Ein Wissenschaftlerteam aus Indien, Deutschland und Dänemark scheint diese kontrovers diskutierte Frage nun gelöst zu haben: Ja, es gibt eine zweite Struktur – aber nicht als Reinform. „Die beiden kristallinen Formen von Aspirin sind so nahe verwandt,“ erläutert das Forscherteam Andrew D. Bond, Roland Boese und Gautam R. Desiraju in der Angewandten Chemie, „dass sie Strukturen bilden, die Domänen beider Strukturen enthalten.“

2004 ergaben Computerberechnungen, dass die lang bekannte Kristallstruktur von Aspirin („Form I“) zwar durchaus eine der stabilsten Formen ist, daneben aber noch eine weitere, ebenso stabile Variante existieren sollte, die es noch zu entdecken galt – eine große Herausforderung für Wissenschaftler auf diesem Gebiet. Der Unterschied zwischen den vorgeschlagenen Strukturen ist gering: Beide enthalten identischer Schichten aus paarweise angeordneten Molekülen, diese Schichten sind jedoch in den beiden Strukturen unterschiedlich zueinander angeordnet. 2005 vermeldeten Forscher in den USA dann, diese vorhergesagte Struktur („Form II“) entdeckt zu haben. Nur ein Artefakt?

Bond, Boese und Desiraju, die Aspirin-Kristalle sehr genau untersucht haben, können die Angelegenheit nun aufklären: „Aspirin hat die Tendenz, in einer ungewöhnlichen ineinandergewachsenen Struktur zu kristallisieren. Im selben Einkristall finden sich beide Schichtanordnungen nebeneinander.“ Die Verteilung und das Verhältnis der Domänen sind variabel, aber eingeschränkt. Während es eine reine Form I gibt, ließen sich bisher nur Kristalle gewinnen, die maximal 85% von Form II enthalten. Das Verhältnis der Domänen innerhalb der Kristalle von Chargen, die unter den gleichen Bedigungen hergestellt wurden, scheint dabei in etwa konstant zu sein.

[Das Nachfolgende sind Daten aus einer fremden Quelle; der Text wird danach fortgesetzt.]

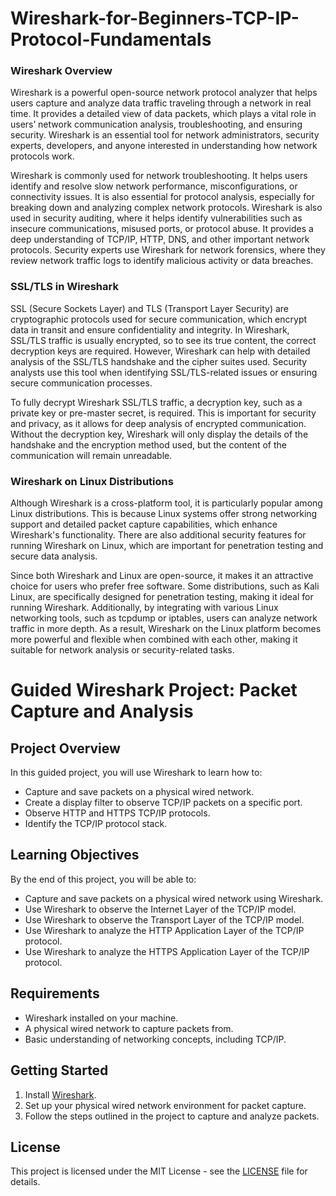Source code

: # Wireshark-for-Beginners-TCP-IP-Protocol-Fundamentals
### Wireshark Overview
Wireshark is a powerful open-source network protocol analyzer that helps users capture and analyze data traffic traveling through a network in real time. It provides a detailed view of data packets, which plays a vital role in users’ network communication analysis, troubleshooting, and ensuring security. Wireshark is an essential tool for network administrators, security experts, developers, and anyone interested in understanding how network protocols work.

Wireshark is commonly used for network troubleshooting. It helps users identify and resolve slow network performance, misconfigurations, or connectivity issues. It is also essential for protocol analysis, especially for breaking down and analyzing complex network protocols. Wireshark is also used in security auditing, where it helps identify vulnerabilities such as insecure communications, misused ports, or protocol abuse. It provides a deep understanding of TCP/IP, HTTP, DNS, and other important network protocols. Security experts use Wireshark for network forensics, where they review network traffic logs to identify malicious activity or data breaches.

### SSL/TLS in Wireshark
SSL (Secure Sockets Layer) and TLS (Transport Layer Security) are cryptographic protocols used for secure communication, which encrypt data in transit and ensure confidentiality and integrity. In Wireshark, SSL/TLS traffic is usually encrypted, so to see its true content, the correct decryption keys are required. However, Wireshark can help with detailed analysis of the SSL/TLS handshake and the cipher suites used. Security analysts use this tool when identifying SSL/TLS-related issues or ensuring secure communication processes.

To fully decrypt Wireshark SSL/TLS traffic, a decryption key, such as a private key or pre-master secret, is required. This is important for security and privacy, as it allows for deep analysis of encrypted communication. Without the decryption key, Wireshark will only display the details of the handshake and the encryption method used, but the content of the communication will remain unreadable.

### Wireshark on Linux Distributions
Although Wireshark is a cross-platform tool, it is particularly popular among Linux distributions. This is because Linux systems offer strong networking support and detailed packet capture capabilities, which enhance Wireshark's functionality. There are also additional security features for running Wireshark on Linux, which are important for penetration testing and secure data analysis.

Since both Wireshark and Linux are open-source, it makes it an attractive choice for users who prefer free software. Some distributions, such as Kali Linux, are specifically designed for penetration testing, making it ideal for running Wireshark. Additionally, by integrating with various Linux networking tools, such as tcpdump or iptables, users can analyze network traffic in more depth. As a result, Wireshark on the Linux platform becomes more powerful and flexible when combined with each other, making it suitable for network analysis or security-related tasks.

# Guided Wireshark Project: Packet Capture and Analysis

## Project Overview

In this guided project, you will use Wireshark to learn how to:

- Capture and save packets on a physical wired network.
- Create a display filter to observe TCP/IP packets on a specific port.
- Observe HTTP and HTTPS TCP/IP protocols.
- Identify the TCP/IP protocol stack.

## Learning Objectives

By the end of this project, you will be able to:

- Capture and save packets on a physical wired network using Wireshark.
- Use Wireshark to observe the Internet Layer of the TCP/IP model.
- Use Wireshark to observe the Transport Layer of the TCP/IP model.
- Use Wireshark to analyze the HTTP Application Layer of the TCP/IP protocol.
- Use Wireshark to analyze the HTTPS Application Layer of the TCP/IP protocol.

## Requirements

- Wireshark installed on your machine.
- A physical wired network to capture packets from.
- Basic understanding of networking concepts, including TCP/IP.

## Getting Started

1. Install [Wireshark](https://www.wireshark.org/).
2. Set up your physical wired network environment for packet capture.
3. Follow the steps outlined in the project to capture and analyze packets.

## License

This project is licensed under the MIT License - see the [LICENSE](LICENSE) file for details.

Dieser ungewöhnliche Befund wirft grundlegende Prinzipien über den Haufen und fordert neue Begrifflichkeiten: Unter „Polymorphie“ verstand der Chemiker bisher, dass ein Molekül entweder die eine oder die andere Packungsanordnung im kristallinen Zustand annehmen kann, ein Einkristall einer bestimmten chemischen Substanz ist entweder das eine oder das andere Polymorph. Aspirin ist der erste Fall, in dem zwei verschiedene „polymorphe“ Schichtanordnungen innerhalb eines Einkristalls existieren. Ist Aspirin also polymorph oder nicht? Sollte die Definition von Polymorphie aktualisiert werden? Solche Fragen sind nicht nur philosophischer Natur, sondern können handfeste patenrechtliche Auswirkungen haben: Jedes Polymorph einer Verbindung wird nämlich als einzelner Patentgegenstand gesondert betrachtet.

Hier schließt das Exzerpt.